• What the task asks
For the word "ecosystem", copy every line of the material that includes it.

• Dataset records
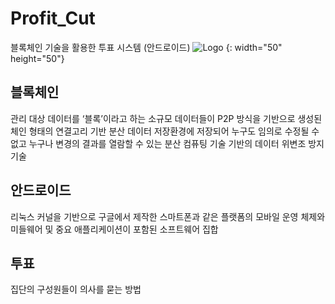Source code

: # Profit_Cut

블록체인 기술을 활용한 투표 시스템 (안드로이드)
![Logo](https://github.com/201311105/Profit_Cut/blob/master/Doc/README/logo.png) {: width="50" height="50"}

블록체인
--------
관리 대상 데이터를 ‘블록’이라고 하는 소규모 데이터들이 P2P 방식을 기반으로 생성된 체인 형태의 연결고리 기반 분산 데이터 저장환경에 저장되어 누구도 임의로 수정될 수 없고 누구나 변경의 결과를 열람할 수 있는 분산 컴퓨팅 기술 기반의 데이터 위변조 방지 기술

안드로이드
--------
리눅스 커널을 기반으로 구글에서 제작한 스마트폰과 같은 플랫폼의 모바일 운영 체제와 미들웨어 및 중요 애플리케이션이 포함된 소프트웨어 집합

투표
--------
집단의 구성원들이 의사를 묻는 방법
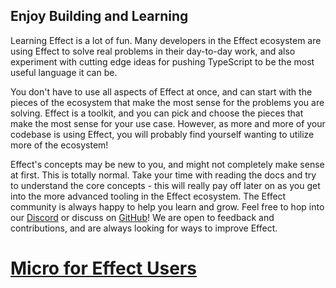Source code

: ## Enjoy Building and Learning

Learning Effect is a lot of fun. Many developers in the Effect ecosystem are using Effect to solve real problems in their day-to-day work, and also experiment with cutting edge ideas for pushing TypeScript to be the most useful language it can be.

You don't have to use all aspects of Effect at once, and can start with the pieces of the ecosystem that make the most sense for the problems you are solving. Effect is a toolkit, and you can pick and choose the pieces that make the most sense for your use case. However, as more and more of your codebase is using Effect, you will probably find yourself wanting to utilize more of the ecosystem!

Effect's concepts may be new to you, and might not completely make sense at first. This is totally normal. Take your time with reading the docs and try to understand the core concepts - this will really pay off later on as you get into the more advanced tooling in the Effect ecosystem. The Effect community is always happy to help you learn and grow. Feel free to hop into our [Discord](https://discord.gg/effect-ts) or discuss on [GitHub](https://github.com/Effect-TS)! We are open to feedback and contributions, and are always looking for ways to improve Effect.

# [Micro for Effect Users](https://effect.website/docs/micro/effect-users/)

• Reply
Learning Effect is a lot of fun. Many developers in the Effect ecosystem are using Effect to solve real problems in their day-to-day work, and also experiment with cutting edge ideas for pushing TypeScript to be the most useful language it can be.
You don't have to use all aspects of Effect at once, and can start with the pieces of the ecosystem that make the most sense for the problems you are solving. Effect is a toolkit, and you can pick and choose the pieces that make the most sense for your use case. However, as more and more of your codebase is using Effect, you will probably find yourself wanting to utilize more of the ecosystem!
Effect's concepts may be new to you, and might not completely make sense at first. This is totally normal. Take your time with reading the docs and try to understand the core concepts - this will really pay off later on as you get into the more advanced tooling in the Effect ecosystem. The Effect community is always happy to help you learn and grow. Feel free to hop into our [Discord](https://discord.gg/effect-ts) or discuss on [GitHub](https://github.com/Effect-TS)! We are open to feedback and contributions, and are always looking for ways to improve Effect.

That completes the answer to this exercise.